▶ INFORMATION

────────────────────────────────────────

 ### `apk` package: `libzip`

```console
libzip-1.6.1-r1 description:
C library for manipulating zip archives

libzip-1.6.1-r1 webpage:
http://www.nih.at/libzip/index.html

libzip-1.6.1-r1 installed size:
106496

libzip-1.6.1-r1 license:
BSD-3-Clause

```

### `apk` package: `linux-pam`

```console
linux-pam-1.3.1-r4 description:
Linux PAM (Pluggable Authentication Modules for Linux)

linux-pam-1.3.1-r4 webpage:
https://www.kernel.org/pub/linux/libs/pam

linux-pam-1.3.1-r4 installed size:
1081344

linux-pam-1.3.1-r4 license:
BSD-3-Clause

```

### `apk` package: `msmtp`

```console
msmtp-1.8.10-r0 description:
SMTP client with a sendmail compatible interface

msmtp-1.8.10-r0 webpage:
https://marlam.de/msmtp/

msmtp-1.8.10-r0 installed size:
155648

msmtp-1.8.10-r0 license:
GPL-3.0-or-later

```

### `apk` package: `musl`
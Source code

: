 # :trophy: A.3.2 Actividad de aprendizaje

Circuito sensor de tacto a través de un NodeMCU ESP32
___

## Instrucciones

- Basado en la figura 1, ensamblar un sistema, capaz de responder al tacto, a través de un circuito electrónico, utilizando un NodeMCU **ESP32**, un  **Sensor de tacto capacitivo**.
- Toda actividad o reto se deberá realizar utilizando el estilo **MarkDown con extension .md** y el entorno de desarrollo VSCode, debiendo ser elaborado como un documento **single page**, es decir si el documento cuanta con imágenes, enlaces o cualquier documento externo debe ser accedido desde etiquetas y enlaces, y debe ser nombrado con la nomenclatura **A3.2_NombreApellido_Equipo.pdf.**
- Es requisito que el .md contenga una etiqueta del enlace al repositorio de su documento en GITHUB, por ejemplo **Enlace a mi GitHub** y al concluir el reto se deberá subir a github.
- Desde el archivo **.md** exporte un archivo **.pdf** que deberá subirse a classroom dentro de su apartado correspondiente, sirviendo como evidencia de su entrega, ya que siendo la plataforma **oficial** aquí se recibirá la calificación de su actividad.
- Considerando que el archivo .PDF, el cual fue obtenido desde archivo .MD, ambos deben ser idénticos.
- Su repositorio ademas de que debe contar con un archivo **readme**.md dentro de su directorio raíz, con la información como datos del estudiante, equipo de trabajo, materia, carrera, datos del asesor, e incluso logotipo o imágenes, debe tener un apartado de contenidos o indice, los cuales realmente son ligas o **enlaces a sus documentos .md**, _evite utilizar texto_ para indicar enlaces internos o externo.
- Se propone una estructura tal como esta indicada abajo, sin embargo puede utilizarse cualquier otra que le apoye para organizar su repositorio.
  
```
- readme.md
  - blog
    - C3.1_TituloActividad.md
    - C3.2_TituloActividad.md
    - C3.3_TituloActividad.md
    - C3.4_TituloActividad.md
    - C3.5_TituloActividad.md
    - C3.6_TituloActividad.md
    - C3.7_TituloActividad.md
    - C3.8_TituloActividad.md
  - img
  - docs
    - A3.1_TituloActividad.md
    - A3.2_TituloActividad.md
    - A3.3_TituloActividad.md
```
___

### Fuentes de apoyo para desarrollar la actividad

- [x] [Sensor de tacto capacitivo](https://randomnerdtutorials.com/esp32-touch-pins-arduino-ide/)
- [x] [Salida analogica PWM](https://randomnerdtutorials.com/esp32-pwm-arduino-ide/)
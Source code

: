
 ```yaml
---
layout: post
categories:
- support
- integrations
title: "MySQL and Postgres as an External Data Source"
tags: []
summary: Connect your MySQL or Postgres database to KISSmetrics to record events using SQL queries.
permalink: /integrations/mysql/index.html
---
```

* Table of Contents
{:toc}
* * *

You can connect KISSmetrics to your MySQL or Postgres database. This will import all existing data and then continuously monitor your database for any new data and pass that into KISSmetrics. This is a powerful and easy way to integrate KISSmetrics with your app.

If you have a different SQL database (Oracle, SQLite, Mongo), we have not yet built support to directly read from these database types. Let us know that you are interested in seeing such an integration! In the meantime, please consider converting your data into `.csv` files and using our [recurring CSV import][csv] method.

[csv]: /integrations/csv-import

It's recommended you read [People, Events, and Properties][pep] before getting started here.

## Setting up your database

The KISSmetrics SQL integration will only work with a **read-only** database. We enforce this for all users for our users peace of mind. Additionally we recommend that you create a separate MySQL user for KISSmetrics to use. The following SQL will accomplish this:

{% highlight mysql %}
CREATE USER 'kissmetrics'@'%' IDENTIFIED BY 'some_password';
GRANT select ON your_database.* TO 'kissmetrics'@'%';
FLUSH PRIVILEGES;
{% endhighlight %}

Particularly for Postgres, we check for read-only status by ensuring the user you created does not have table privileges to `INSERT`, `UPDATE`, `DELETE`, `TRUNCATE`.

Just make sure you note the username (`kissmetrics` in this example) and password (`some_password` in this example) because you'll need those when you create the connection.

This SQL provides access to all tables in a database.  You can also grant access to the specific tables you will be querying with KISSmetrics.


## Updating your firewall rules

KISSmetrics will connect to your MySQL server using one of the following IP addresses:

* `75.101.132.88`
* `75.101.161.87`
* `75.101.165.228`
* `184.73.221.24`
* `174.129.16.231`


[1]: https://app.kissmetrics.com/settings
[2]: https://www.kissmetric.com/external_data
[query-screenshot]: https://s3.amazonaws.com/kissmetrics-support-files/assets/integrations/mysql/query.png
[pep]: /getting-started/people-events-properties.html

────────────────────────────────────────

▶ WORK TASK
Select every line of the records holding the string "readme".

▶ WRITTEN SOLUTION
- Su repositorio ademas de que debe contar con un archivo **readme**.md dentro de su directorio raíz, con la información como datos del estudiante, equipo de trabajo, materia, carrera, datos del asesor, e incluso logotipo o imágenes, debe tener un apartado de contenidos o indice, los cuales realmente son ligas o **enlaces a sus documentos .md**, _evite utilizar texto_ para indicar enlaces internos o externo.
- readme.md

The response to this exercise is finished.